### DIRECTIONS
Scan the records that follow, and whenever a line has the word "right", copy it.

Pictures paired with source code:
● ● ●

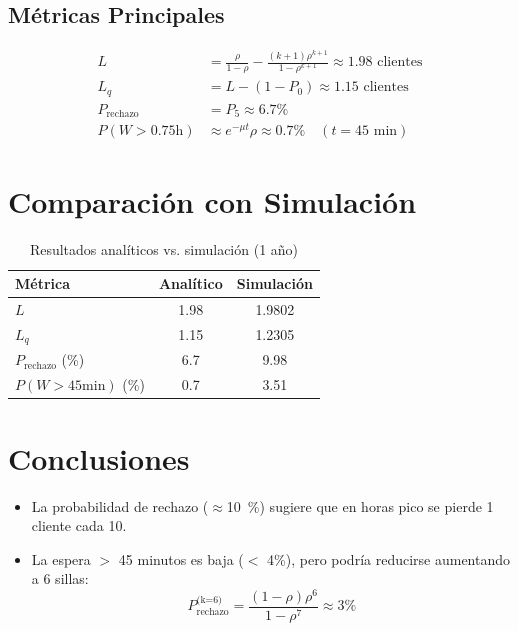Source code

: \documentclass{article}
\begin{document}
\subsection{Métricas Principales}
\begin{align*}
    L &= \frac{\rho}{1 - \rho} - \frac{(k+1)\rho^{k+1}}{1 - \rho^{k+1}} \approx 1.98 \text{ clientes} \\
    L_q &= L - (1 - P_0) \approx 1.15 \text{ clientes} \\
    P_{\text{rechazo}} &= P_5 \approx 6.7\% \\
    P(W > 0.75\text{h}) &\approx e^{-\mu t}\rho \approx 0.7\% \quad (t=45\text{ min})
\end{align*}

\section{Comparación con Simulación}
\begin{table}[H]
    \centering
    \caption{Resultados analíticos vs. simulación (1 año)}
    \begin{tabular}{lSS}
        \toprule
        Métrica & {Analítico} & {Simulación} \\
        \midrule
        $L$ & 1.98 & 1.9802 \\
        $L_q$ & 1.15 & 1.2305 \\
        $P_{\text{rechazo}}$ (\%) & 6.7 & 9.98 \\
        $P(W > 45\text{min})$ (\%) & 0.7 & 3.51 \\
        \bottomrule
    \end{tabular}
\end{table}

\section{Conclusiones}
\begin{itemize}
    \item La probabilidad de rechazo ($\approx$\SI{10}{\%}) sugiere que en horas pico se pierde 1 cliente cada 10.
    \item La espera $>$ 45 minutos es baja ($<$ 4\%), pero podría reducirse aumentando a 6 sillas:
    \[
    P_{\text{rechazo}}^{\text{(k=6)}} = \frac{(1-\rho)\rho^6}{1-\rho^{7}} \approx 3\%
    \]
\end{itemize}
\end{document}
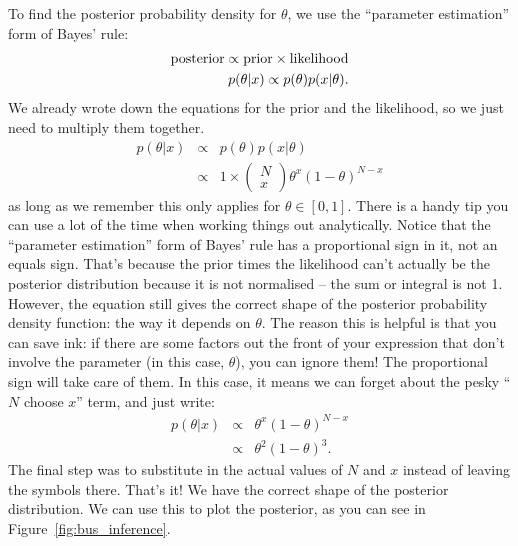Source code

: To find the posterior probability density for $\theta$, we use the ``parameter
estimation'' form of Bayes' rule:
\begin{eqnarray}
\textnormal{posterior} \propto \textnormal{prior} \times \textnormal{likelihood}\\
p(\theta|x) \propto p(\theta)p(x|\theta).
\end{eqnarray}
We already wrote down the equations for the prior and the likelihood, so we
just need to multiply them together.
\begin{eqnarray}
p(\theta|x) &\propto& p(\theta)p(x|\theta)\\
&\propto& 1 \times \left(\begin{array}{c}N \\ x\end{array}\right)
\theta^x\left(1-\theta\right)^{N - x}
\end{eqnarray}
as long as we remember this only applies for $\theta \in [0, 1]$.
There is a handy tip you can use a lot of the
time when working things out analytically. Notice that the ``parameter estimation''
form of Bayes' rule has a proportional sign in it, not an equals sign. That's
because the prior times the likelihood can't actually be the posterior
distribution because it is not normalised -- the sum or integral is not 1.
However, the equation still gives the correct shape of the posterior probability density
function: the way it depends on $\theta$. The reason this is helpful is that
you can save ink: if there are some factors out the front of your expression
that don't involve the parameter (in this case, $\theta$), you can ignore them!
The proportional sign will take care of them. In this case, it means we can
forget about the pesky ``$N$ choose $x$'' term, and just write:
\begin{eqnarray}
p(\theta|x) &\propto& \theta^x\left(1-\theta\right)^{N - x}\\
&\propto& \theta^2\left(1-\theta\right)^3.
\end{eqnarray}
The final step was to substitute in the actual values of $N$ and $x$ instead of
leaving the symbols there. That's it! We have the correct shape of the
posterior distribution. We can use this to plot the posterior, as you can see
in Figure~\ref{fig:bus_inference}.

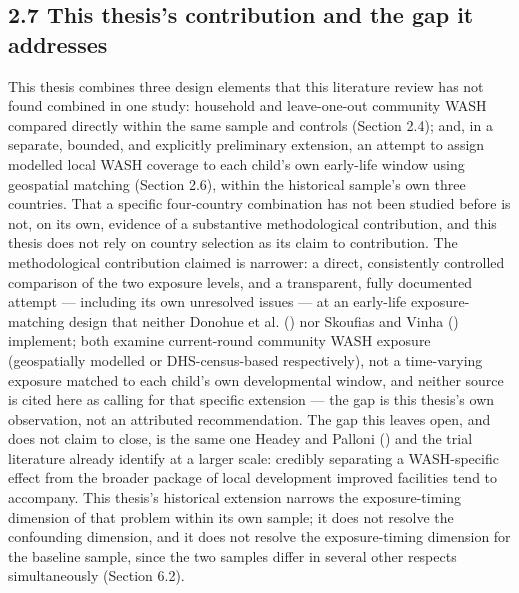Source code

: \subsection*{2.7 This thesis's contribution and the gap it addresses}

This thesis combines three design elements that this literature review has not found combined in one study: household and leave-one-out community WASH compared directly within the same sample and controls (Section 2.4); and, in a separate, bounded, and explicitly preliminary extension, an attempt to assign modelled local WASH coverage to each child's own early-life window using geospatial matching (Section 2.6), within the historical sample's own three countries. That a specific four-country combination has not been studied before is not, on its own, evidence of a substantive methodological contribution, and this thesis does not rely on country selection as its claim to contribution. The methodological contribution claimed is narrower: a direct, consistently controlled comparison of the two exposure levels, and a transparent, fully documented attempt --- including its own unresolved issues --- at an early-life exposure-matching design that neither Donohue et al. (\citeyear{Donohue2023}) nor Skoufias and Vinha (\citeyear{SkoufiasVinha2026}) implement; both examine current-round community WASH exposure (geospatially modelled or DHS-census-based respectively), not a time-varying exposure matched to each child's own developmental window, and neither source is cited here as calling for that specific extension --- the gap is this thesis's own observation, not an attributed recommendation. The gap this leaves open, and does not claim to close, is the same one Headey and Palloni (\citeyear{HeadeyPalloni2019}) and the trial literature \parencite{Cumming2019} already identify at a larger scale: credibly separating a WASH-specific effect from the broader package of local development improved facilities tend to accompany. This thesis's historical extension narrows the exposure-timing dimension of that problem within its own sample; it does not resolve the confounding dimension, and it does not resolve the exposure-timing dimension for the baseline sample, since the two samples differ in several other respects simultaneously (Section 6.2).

● ● ●

### EXPECTED OUTPUT
&\propto& 1 \times \left(\begin{array}{c}N \\ x\end{array}\right)
\theta^x\left(1-\theta\right)^{N - x}
p(\theta|x) &\propto& \theta^x\left(1-\theta\right)^{N - x}\\
&\propto& \theta^2\left(1-\theta\right)^3.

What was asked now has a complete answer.